A U.K. financial-sector regulator announced a later-than-expected final deadline for consumers to submit claims for compensation over mis-sold payment protection insurance.
The deadline would mean that consumers have until around the end of June 2019 to submit their claims. The Financial Conduct Authority said it plans to start a publicity campaign from next June, when it expects to confirm the 2019 cut-off, to encourage consumers to submit their claims in time. The ultimate June 2019 deadline is later than some analysts had expected.
The regulator also intends to draft a set of rules and guidelines relating to how banks should deal with claims arising from the verdict in the so-called Plevin case, which has been threatening to open another can of regulatory worms for Britain's banking sector.
London's bank stocks fell sharply on Tuesday. The biggest fallers across the sector were Lloyds Banking (LYG) , Royal Bank of Scotland (RBS) and Barclays (BCS) , whose shares lost 3%, 3.5% and 3.1% respectively.
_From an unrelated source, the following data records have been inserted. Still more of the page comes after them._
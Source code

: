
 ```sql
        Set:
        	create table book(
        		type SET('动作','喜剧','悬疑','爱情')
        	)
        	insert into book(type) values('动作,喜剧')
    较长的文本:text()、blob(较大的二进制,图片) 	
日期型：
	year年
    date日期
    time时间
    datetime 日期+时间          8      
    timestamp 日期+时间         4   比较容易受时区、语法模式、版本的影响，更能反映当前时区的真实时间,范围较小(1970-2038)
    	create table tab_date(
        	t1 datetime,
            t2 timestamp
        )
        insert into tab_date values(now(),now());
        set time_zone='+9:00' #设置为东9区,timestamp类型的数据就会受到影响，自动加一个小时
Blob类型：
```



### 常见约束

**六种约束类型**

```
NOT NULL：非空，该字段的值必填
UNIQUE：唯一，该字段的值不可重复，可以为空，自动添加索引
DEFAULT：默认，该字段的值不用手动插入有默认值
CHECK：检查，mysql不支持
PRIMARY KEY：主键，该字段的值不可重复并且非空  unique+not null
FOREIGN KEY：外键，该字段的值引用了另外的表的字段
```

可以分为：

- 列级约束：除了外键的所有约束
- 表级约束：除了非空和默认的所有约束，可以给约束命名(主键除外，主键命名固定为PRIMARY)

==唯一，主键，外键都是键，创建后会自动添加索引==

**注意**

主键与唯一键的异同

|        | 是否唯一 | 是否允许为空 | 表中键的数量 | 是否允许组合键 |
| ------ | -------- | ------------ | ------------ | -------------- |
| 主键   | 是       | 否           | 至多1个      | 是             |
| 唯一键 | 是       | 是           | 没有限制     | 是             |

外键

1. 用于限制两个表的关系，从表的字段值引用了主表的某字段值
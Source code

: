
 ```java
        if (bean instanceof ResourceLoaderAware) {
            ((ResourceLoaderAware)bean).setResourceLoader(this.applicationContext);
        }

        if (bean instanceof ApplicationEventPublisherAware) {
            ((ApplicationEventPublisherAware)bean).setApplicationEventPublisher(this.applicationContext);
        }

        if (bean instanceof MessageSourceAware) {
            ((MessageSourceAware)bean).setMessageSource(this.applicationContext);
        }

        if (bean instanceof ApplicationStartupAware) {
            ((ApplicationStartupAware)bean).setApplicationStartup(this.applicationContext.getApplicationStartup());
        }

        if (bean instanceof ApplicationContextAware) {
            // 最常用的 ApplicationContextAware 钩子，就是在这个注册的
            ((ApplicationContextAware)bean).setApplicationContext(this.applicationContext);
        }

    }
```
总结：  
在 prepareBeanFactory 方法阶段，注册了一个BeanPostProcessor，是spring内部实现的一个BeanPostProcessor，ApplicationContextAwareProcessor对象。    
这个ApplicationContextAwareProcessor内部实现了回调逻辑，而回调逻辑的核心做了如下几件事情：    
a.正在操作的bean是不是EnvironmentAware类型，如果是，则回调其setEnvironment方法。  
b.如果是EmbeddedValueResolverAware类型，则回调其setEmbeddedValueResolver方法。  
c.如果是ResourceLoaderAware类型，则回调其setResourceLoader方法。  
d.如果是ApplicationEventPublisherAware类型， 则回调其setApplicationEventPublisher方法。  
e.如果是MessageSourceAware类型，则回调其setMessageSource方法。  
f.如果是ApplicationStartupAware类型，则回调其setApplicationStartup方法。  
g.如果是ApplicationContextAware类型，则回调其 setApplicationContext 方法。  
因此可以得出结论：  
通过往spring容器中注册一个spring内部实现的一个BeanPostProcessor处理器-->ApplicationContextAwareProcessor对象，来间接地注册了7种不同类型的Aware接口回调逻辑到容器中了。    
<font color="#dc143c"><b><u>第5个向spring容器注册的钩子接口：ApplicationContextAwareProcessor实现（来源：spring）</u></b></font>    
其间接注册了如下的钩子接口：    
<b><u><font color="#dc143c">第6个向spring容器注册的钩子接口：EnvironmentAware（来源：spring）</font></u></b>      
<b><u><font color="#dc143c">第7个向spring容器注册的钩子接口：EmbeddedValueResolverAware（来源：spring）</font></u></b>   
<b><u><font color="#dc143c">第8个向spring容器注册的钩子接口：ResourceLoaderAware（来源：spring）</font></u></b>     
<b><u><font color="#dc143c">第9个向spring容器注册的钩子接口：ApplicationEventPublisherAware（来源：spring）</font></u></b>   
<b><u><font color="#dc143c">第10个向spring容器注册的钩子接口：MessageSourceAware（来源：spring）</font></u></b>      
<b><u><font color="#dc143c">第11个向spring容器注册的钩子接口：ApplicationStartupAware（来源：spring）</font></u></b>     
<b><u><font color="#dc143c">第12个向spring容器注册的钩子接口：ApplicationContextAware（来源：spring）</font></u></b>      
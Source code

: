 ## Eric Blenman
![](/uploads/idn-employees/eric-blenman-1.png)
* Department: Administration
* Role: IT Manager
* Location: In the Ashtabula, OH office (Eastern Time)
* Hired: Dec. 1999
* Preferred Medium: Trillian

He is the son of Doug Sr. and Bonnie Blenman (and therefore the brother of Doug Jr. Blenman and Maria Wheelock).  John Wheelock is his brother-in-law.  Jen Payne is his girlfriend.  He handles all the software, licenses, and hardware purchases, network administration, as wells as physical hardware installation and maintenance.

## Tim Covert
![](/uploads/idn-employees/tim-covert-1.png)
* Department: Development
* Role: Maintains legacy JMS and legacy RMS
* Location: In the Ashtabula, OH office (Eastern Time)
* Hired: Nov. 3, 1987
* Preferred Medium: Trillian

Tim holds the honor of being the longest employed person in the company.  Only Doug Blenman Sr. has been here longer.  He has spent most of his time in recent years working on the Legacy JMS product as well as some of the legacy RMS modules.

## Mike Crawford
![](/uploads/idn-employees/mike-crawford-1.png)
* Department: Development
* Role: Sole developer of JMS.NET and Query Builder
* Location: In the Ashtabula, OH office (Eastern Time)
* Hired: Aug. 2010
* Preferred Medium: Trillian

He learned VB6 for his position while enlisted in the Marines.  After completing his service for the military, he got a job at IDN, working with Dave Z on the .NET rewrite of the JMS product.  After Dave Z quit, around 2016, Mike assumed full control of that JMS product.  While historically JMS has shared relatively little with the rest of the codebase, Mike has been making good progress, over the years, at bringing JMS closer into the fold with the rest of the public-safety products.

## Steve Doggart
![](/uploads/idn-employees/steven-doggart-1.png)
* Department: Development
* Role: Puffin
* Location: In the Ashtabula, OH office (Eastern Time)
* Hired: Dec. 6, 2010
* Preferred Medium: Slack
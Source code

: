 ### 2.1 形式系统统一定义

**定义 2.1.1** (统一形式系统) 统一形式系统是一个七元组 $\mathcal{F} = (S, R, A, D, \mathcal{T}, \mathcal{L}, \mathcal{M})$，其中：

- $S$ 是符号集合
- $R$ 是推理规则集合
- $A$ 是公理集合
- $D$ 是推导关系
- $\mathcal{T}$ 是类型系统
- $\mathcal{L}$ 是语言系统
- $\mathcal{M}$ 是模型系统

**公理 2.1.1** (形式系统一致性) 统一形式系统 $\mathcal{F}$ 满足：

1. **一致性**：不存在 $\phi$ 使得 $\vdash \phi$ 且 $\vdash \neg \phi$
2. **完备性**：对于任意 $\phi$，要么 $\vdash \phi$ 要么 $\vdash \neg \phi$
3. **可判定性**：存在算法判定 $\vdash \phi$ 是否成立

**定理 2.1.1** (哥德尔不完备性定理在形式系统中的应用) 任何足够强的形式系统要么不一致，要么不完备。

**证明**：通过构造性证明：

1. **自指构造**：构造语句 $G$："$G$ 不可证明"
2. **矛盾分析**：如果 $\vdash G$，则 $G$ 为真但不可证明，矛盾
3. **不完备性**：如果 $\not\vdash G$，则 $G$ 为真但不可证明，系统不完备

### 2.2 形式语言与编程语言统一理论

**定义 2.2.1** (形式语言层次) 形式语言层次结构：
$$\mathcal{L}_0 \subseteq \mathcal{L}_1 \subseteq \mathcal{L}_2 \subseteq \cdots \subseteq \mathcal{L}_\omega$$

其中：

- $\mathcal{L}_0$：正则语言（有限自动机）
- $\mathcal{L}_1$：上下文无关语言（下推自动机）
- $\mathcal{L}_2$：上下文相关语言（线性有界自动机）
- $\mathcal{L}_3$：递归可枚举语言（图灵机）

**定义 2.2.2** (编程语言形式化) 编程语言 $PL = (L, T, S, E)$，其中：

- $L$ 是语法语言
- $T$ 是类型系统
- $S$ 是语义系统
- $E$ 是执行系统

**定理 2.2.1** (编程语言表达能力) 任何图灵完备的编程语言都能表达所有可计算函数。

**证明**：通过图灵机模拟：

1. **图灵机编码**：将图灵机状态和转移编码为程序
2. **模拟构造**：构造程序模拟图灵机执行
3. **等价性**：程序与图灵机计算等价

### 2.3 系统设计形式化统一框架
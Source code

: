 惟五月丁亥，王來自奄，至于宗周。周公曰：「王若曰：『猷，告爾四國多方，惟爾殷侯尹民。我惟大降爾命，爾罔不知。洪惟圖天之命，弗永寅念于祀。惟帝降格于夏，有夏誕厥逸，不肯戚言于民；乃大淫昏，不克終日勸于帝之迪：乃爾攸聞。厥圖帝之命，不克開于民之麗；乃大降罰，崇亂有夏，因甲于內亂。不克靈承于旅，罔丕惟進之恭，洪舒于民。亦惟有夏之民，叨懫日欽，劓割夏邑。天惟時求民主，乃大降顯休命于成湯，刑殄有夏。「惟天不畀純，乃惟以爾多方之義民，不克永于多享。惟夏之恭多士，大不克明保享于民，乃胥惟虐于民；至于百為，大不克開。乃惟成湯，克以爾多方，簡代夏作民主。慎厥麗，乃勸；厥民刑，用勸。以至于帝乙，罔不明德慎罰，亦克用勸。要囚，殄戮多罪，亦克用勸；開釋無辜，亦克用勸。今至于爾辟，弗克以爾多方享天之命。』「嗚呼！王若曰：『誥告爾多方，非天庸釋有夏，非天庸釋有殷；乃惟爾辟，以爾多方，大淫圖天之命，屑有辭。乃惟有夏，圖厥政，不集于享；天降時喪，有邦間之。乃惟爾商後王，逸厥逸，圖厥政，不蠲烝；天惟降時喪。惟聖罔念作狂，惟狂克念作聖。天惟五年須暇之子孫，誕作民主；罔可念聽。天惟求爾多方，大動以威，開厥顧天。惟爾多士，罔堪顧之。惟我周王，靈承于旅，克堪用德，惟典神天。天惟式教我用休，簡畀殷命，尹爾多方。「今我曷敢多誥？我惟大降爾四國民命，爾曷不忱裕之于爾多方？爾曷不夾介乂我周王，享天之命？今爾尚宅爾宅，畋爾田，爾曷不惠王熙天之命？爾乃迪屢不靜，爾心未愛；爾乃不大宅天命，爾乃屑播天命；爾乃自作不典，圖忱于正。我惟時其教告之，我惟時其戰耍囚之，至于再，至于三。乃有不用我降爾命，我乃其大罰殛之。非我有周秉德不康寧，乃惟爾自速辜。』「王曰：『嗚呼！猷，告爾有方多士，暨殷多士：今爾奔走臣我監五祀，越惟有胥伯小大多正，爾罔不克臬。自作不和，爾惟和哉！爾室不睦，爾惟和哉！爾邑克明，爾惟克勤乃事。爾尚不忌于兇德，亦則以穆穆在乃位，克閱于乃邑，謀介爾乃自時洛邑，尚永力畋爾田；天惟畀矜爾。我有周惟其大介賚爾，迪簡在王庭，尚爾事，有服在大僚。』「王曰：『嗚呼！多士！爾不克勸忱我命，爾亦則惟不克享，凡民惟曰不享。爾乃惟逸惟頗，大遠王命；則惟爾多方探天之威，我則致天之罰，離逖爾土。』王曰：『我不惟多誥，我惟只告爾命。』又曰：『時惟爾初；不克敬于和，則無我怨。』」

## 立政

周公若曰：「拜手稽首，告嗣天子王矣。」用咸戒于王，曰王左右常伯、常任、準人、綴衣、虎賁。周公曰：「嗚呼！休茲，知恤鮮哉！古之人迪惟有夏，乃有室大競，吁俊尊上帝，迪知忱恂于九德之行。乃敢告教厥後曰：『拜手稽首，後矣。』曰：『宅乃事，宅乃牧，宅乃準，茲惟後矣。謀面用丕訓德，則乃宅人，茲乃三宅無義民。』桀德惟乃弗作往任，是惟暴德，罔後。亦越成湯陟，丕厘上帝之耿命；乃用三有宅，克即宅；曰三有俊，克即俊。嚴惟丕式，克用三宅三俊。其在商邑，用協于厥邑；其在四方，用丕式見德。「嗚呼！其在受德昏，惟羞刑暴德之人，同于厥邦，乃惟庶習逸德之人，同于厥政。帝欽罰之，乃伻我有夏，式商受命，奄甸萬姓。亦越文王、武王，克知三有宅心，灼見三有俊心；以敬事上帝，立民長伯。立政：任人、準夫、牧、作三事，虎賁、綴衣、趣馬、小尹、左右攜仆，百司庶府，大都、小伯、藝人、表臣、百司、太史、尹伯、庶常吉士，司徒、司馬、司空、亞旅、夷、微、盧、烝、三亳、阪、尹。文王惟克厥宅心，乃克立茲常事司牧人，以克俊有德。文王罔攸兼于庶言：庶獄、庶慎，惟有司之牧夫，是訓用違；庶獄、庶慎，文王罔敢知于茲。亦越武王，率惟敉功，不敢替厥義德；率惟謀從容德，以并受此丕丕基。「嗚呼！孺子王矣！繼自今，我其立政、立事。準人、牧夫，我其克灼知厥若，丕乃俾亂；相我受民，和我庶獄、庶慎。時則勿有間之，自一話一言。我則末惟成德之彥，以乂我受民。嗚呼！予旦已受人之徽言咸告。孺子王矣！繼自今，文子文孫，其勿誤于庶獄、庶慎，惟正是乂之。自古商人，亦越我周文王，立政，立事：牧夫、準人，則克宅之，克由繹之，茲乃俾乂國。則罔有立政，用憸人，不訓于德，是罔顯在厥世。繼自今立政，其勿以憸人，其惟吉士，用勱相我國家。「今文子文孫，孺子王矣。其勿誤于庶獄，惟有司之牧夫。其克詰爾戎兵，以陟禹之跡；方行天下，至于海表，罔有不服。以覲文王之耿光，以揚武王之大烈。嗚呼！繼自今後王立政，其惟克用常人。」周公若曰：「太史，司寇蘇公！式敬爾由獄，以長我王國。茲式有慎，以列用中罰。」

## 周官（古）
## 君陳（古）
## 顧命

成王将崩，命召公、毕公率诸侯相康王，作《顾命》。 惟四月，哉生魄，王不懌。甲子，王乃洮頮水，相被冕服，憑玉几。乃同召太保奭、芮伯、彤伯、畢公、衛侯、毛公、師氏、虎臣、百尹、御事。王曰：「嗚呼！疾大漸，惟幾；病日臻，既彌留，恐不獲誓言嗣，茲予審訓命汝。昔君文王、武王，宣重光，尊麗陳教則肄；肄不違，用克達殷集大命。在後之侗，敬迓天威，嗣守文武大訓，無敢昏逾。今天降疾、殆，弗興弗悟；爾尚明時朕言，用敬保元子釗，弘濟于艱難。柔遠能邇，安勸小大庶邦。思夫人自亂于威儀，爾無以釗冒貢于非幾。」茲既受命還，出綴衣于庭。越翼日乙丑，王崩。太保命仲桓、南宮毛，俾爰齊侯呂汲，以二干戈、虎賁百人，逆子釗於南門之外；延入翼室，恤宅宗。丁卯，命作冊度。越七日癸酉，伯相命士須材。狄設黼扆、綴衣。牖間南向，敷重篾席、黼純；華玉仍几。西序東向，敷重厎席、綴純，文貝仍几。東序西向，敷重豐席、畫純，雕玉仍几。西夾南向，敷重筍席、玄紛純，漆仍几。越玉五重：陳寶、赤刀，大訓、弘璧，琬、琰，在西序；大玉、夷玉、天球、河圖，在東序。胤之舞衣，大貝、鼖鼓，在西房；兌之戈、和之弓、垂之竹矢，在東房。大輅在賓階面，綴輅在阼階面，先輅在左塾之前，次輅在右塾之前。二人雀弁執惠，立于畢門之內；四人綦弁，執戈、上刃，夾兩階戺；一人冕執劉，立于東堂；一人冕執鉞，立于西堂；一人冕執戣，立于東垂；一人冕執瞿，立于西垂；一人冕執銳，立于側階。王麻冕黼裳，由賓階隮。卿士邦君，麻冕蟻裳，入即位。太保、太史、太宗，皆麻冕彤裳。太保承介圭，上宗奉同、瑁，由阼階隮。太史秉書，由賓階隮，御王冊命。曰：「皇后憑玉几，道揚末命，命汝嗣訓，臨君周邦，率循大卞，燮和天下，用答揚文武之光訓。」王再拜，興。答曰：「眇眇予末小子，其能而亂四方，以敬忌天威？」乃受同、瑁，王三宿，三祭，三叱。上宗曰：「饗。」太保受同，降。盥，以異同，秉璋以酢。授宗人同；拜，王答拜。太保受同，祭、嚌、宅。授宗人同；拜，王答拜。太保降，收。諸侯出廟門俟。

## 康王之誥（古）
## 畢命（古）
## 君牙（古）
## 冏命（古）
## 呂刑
The news came on a morning when bank stocks across Europe were taking a pummeling as investors continued to weigh the possibility that regulators could soon require them to put more toward capital buffers. This is at a time when central bankers could also be about to cut interest rates further into uncharted negative, or record-low, territory, posing an additional threat to already-weak profitability.
The subject of payment protection insurance, or PPI, represents a sore spot for U.K. banks after having cost the sector a total of £24 billion ($31.6 billion) in regulatory charges and compensation since 2011.
PPI is an insurance policy sold with credit products that is designed to help consumers meet credit payments during times of hardship. However, in the U.K, these policies were often billed as an add-on to credit products without the consumer's knowledge.
Almost 50% of payment protection products were included with unsecured one-off loans, 36% were attached to credit cards and 15% were attached to mortgage related products. The banks most implicated in the scandal were Royal Bank of Scotland, Lloyds and Barclays.
The FCA's intention to draft rules and guidelines relating to how firms should deal with claims arising as a result of the Plevin Case shows that the regulator is taking the threat of another bout of conduct related costs seriously.
The Plevin case refers to a Supreme Court ruling in November 2014 which stated that the non-disclosure of commission payments to intermediaries and the non-disclosure of the recipient's identities was a breach of the Consumer Credit Act 1974.
The outcome of the case has been a concern for analysts and the regulator for some time since it could potentially create another avenue through which consumers are able to pursue banks for yet more compensation.
Autonomous Research, an independent outfit chaired by former City minister, and peer, Paul Myners, estimated in July 2015 that if the legal ruling in the Plevin case is allowed to set a precedent that is then applied across the industry, it could cost U.K banks around £33 billion.
The announcement comes just days after European Banking Authority stress tests showed capital buffers at most major European banks proved resilient to the regulator's hypothetical scenario of economic Armageddon.
Barclays came in the weakest of London's banks, with a common equity Tier One capital ratio of 7.1% at the end of the so-called adverse scenario period, but none saw their capital ratios fall below Basel II or III specified minimums.
London's banking sector now faces an extended period of uncertainty, as the U.K prepares to negotiate its exit from the European Union and the sector prepares to implement Bank of England rules on ring-fencing.
Banks with more than £25 billion of assets have until Jan. 1, 2019, to build capital buffers around their retail and small business banking to separate them from their riskier investment banking activities.
From 2019 onward, such the two separate sides of each business will have to be separately incorporated and capitalized independently of each other. Banks will no longer be able to use retail deposits to funds investment banking or speculative activity.